Кто-то из маминых друзей однажды заметил: «Вот уж кому не следовало бы иметь детей, так это родителям». Не знаю, чья это фраза, но уже тогда она мне понравилась. С некоторых пор мама начала все и всегда делать правильно. Она носила передник, когда варила обед, меняла постель раз в неделю. В четыре года я засыпал на шероховатой хлопчатобумажной махровой простыне, потому что так было правильно, в семнадцать мама приучила меня к грунтовому рисунку набивной бязи, а в тридцать три я вместе с грубостью маминых морщин принял и грубость льна. Все ее правильности были непривычными для меня, бабушка тоже ворчала, мы оба хорошо помнили: когда отец был с нами, мы всегда ходили по грязному полу и могли заснуть на циновке. Отец часто повторял: все, что мы имеем, дается нам только по Божьей воле.
И только спустя тридцать лет я понял, что они не любили друг друга – мама с бабушкой. Кроткая баб Галя подходила к зеркалу, где мама по утрам собиралась и красила губы, и тихо нашептывала:
«Эринния, Персефона!» Я наблюдал за ними с шифоньера, куда забирался с утра, и ждал этих сборов, пытаясь предугадать, каким заковыристым словом сегодня баб Галя благословит маму. Тогда я не очень-то понимал значения этих имен, да я и сейчас не очень-то понимаю, однако я точно знал – они могли быть только хорошими, и мы все тоже хорошие.
Когда я окончил девять классов, я приготовился поступать в строительный техникум. Но тут мать неожиданно объявила о переезде в другой район города, откуда ближе было ходить в школу. Называли район по-разному: кто Мотовилиха, кто Промкомбинат, но суть оставалась одна – неблагополучный кусок Пермской земли. Все дома на Промкомбинате походили на зеленовато-белые поганки, рослые и растущие в редколесьях, стояли на склонах по обеим сторонам дороги, на холме, в яме. Сложнее всего приходилось тем, кто пытался здесь держать скот или выращивать картошку. Если смотреть на все это из окна – картина покатой горы оживала, и это напоминало немое кино. Я же ощущал себя тапером.
Мы поселились в бревенчатой избе возле трассы, точь-в-точь обиталище всех наших родственников, и теперь нам оставалось только начать укладывать волосы на правый пробор. Раз в пять минут здесь останавливались автобусы.
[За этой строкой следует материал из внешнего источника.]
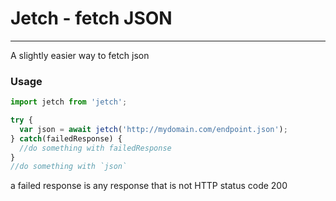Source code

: # Jetch - fetch JSON

___________
A slightly easier way to fetch json

### Usage

```javascript
import jetch from 'jetch';

try {
  var json = await jetch('http://mydomain.com/endpoint.json');
} catch(failedResponse) {
  //do something with failedResponse
}
//do something with `json`
```

a failed response is any response that is not HTTP status code 200
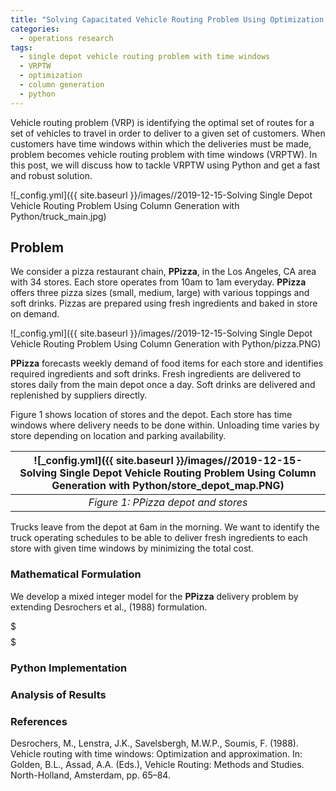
 ```yaml
---
title: "Solving Capacitated Vehicle Routing Problem Using Optimization with Python"
categories:
  - operations research
tags:
  - single depot vehicle routing problem with time windows
  - VRPTW
  - optimization
  - column generation
  - python
--- 
```


Vehicle routing problem (VRP) is identifying the optimal set of routes for a set of 
vehicles to travel in order to deliver to a given 
set of customers. When customers have time windows within which the deliveries 
must be made, problem becomes vehicle routing problem with time windows (VRPTW). 
In this post, we will discuss how to tackle VRPTW using Python and 
get a fast and robust solution.

![_config.yml]({{ site.baseurl }}/images//2019-12-15-Solving Single Depot Vehicle Routing Problem Using Column Generation with Python/truck_main.jpg)

## Problem 

We consider a pizza restaurant chain, **PPizza**, in the Los Angeles, CA area with 34 stores. 
Each store operates from 10am to 1am everyday. **PPizza** offers three pizza sizes
(small, medium, large) with various toppings and soft drinks. Pizzas are prepared using fresh
ingredients and baked in store on demand. 

![_config.yml]({{ site.baseurl }}/images//2019-12-15-Solving Single Depot Vehicle Routing Problem Using Column Generation with Python/pizza.PNG)

**PPizza** forecasts weekly demand of  food items for each store and identifies required ingredients
and soft drinks. Fresh ingredients are delivered to stores daily from the main depot once a day. 
Soft drinks are delivered and replenished by suppliers directly. 

Figure 1 shows location of stores and the depot. Each store has time windows where delivery needs to be
done within. Unloading time varies by store depending on location and parking availability. 

| ![_config.yml]({{ site.baseurl }}/images//2019-12-15-Solving Single Depot Vehicle Routing Problem Using Column Generation with Python/store_depot_map.PNG) | 
|:--:| 
| *Figure 1: PPizza depot and stores* |

Trucks leave from the depot at 6am in the morning. 
We want to identify the truck operating schedules 
to be able to deliver
fresh ingredients to each store with given time windows by minimizing the total cost. 

### Mathematical Formulation

We develop a mixed integer model for the **PPizza** delivery problem 
by extending Desrochers et al., (1988) formulation. 








$$$ $$$



### Python Implementation

### Analysis of Results


### References
Desrochers, M., Lenstra, J.K., Savelsbergh, M.W.P., Soumis, F. (1988). 
Vehicle routing with time windows: Optimization and approximation. 
In: Golden, B.L., Assad, A.A. (Eds.), 
Vehicle Routing: Methods and Studies. North-Holland, Amsterdam, pp. 65–84.
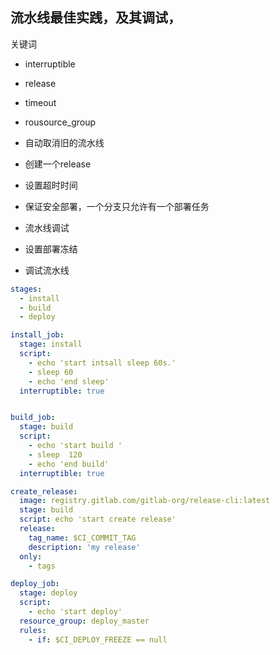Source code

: ## 流水线最佳实践，及其调试，

关键词
* interruptible
* release
* timeout
* rousource_group


* 自动取消旧的流水线
* 创建一个release
* 设置超时时间
* 保证安全部署，一个分支只允许有一个部署任务
* 流水线调试
* 设置部署冻结
* 调试流水线

```yaml
stages:
  - install
  - build
  - deploy

install_job:
  stage: install
  script:
    - echo 'start intsall sleep 60s.'
    - sleep 60
    - echo 'end sleep'
  interruptible: true


build_job:
  stage: build
  script:
    - echo 'start build '
    - sleep  120
    - echo 'end build'
  interruptible: true

create_release:
  image: registry.gitlab.com/gitlab-org/release-cli:latest
  stage: build
  script: echo 'start create release'
  release:
    tag_name: $CI_COMMIT_TAG
    description: 'my release'
  only:
    - tags

deploy_job:
  stage: deploy
  script:
    - echo 'start deploy'
  resource_group: deploy_master
  rules:
    - if: $CI_DEPLOY_FREEZE == null

```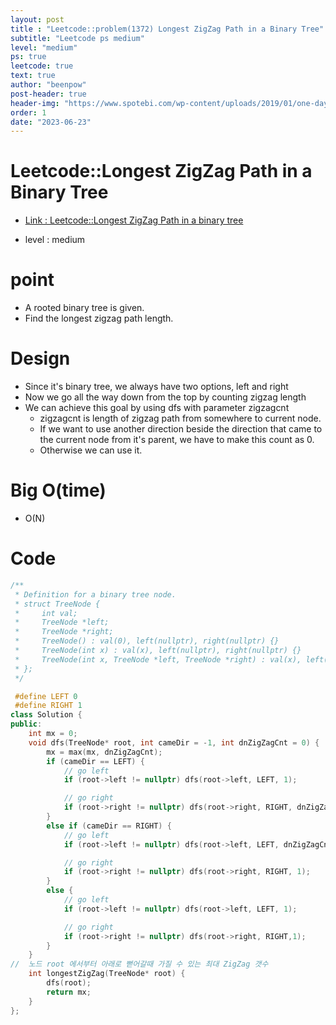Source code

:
 ```yaml
---
layout: post
title : "Leetcode::problem(1372) Longest ZigZag Path in a Binary Tree"
subtitle: "Leetcode ps medium"
level: "medium"
ps: true
leetcode: true
text: true
author: "beenpow"
post-header: true
header-img: "https://www.spotebi.com/wp-content/uploads/2019/01/one-day-day-one-workout-motivation-spotebi.jpg"
order: 1
date: "2023-06-23"
---
```


# Leetcode::Longest ZigZag Path in a Binary Tree
- [Link : Leetcode::Longest ZigZag Path in a binary tree](https://leetcode.com/problems/longest-zigzag-path-in-a-binary-tree/description/?envType=study-plan-v2&envId=apple-spring-23-high-frequency)

- level : medium

# point
- A rooted binary tree is given.
- Find the longest zigzag path length.

# Design
- Since it's binary tree, we always have two options, left and right
- Now we go all the way down from the top by counting zigzag length
- We can achieve this goal by using dfs with parameter zigzagcnt
  - zigzagcnt is length of zigzag path from somewhere to current node.
  - If we want to use another direction beside the direction that came to the current node from it's parent, we have to make this count as 0.
  - Otherwise we can use it.


# Big O(time)
- O(N)

# Code

```cpp
/**
 * Definition for a binary tree node.
 * struct TreeNode {
 *     int val;
 *     TreeNode *left;
 *     TreeNode *right;
 *     TreeNode() : val(0), left(nullptr), right(nullptr) {}
 *     TreeNode(int x) : val(x), left(nullptr), right(nullptr) {}
 *     TreeNode(int x, TreeNode *left, TreeNode *right) : val(x), left(left), right(right) {}
 * };
 */

 #define LEFT 0
 #define RIGHT 1
class Solution {
public:
    int mx = 0;
    void dfs(TreeNode* root, int cameDir = -1, int dnZigZagCnt = 0) {
        mx = max(mx, dnZigZagCnt);
        if (cameDir == LEFT) {
            // go left
            if (root->left != nullptr) dfs(root->left, LEFT, 1);

            // go right
            if (root->right != nullptr) dfs(root->right, RIGHT, dnZigZagCnt + 1);
        }
        else if (cameDir == RIGHT) {
            // go left
            if (root->left != nullptr) dfs(root->left, LEFT, dnZigZagCnt + 1);

            // go right
            if (root->right != nullptr) dfs(root->right, RIGHT, 1);
        }
        else {
            // go left
            if (root->left != nullptr) dfs(root->left, LEFT, 1);

            // go right
            if (root->right != nullptr) dfs(root->right, RIGHT,1);
        }
    }
//  노드 root 에서부터 아래로 뻗어갈때 가질 수 있는 최대 ZigZag 갯수
    int longestZigZag(TreeNode* root) {
        dfs(root);
        return mx;
    }
};
```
Вереницы прохожих ходили мимо нашей лачуги на свой завод и с любопытством вглядывались в окна. Потом они отрабатывали смену, снова проходили мимо и снова смотрели. Так они делали ежедневно, до тех пор, пока однажды их не сменяли следующие.
В однокомнатной избе мне сразу отдали угол между печью и стенкой, втиснули между ними кровать и миниатюрную отцовскую тумбу. А на следующий день после переезда отправили в гимназию. Как будто мама все рассчитала с точностью до минуты: уборка закончилась в тот момент, когда пора было собираться на первый урок. Баб Галя сразу вытащила из отцовских комодов (мы всегда перевозили за собой его вещи) галстук-бабочку и так его накрахмалила, что крыльями это насекомое впилось мне в шею. Словом, я был собран как никогда.
До самой зимы восемьдесят седьмого я казался себе новичком среди Пущиных, Дельвигов и Кюхельбекеров. Все это время старался понять, почему гимназия с физико-математическим уклоном носит имя Пушкина и что я вообще здесь делаю среди юных пентюхов, обед занюхивающих ментоловым табаком. А потом наш директор возродил традицию Пушкинских балов, и первый же вечер, сблизившись с одноклассниками и одноклассницами, мы не только стали занюхивать обед табаком, но и запивать его, если везло, самогоном.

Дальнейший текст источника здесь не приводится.